▶

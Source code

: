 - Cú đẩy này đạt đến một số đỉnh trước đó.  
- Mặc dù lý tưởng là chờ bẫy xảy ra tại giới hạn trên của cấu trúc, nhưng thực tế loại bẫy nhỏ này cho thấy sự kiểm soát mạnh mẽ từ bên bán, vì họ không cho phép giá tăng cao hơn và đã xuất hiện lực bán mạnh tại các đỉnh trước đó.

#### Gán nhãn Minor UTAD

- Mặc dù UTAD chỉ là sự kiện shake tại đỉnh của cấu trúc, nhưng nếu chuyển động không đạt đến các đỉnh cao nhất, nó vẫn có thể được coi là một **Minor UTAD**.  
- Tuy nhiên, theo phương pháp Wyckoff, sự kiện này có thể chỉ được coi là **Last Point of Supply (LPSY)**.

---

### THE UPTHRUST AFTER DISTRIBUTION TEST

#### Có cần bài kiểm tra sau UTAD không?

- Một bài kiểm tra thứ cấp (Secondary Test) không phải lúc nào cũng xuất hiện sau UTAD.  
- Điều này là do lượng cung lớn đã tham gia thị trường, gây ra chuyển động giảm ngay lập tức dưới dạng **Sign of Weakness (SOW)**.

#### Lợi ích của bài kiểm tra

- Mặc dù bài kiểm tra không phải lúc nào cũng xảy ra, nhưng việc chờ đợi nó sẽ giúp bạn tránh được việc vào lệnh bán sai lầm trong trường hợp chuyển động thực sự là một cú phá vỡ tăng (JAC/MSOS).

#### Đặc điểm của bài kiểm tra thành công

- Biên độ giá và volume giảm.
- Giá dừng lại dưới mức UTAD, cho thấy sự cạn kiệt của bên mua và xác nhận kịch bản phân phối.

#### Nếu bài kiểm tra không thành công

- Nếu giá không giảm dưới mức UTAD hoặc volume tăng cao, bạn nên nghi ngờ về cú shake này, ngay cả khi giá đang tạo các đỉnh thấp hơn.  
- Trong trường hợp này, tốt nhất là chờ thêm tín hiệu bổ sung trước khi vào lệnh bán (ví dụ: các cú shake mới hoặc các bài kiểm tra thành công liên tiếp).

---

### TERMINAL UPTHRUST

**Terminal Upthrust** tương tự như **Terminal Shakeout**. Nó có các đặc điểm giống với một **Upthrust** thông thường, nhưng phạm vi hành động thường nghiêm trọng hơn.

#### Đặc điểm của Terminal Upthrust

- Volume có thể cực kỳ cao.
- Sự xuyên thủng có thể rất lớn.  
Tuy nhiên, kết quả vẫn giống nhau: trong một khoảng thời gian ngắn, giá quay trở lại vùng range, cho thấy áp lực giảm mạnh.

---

◀

Look above for the line containing "- Mặc dù bài", then please write out that line and each one after it through the end, exactly, with nothing else.

- Mặc dù bài kiểm tra không phải lúc nào cũng xảy ra, nhưng việc chờ đợi nó sẽ giúp bạn tránh được việc vào lệnh bán sai lầm trong trường hợp chuyển động thực sự là một cú phá vỡ tăng (JAC/MSOS).

#### Đặc điểm của bài kiểm tra thành công

- Biên độ giá và volume giảm.
- Giá dừng lại dưới mức UTAD, cho thấy sự cạn kiệt của bên mua và xác nhận kịch bản phân phối.

#### Nếu bài kiểm tra không thành công

- Nếu giá không giảm dưới mức UTAD hoặc volume tăng cao, bạn nên nghi ngờ về cú shake này, ngay cả khi giá đang tạo các đỉnh thấp hơn.  
- Trong trường hợp này, tốt nhất là chờ thêm tín hiệu bổ sung trước khi vào lệnh bán (ví dụ: các cú shake mới hoặc các bài kiểm tra thành công liên tiếp).

---

### TERMINAL UPTHRUST

**Terminal Upthrust** tương tự như **Terminal Shakeout**. Nó có các đặc điểm giống với một **Upthrust** thông thường, nhưng phạm vi hành động thường nghiêm trọng hơn.

#### Đặc điểm của Terminal Upthrust

- Volume có thể cực kỳ cao.
- Sự xuyên thủng có thể rất lớn.  
Tuy nhiên, kết quả vẫn giống nhau: trong một khoảng thời gian ngắn, giá quay trở lại vùng range, cho thấy áp lực giảm mạnh.

---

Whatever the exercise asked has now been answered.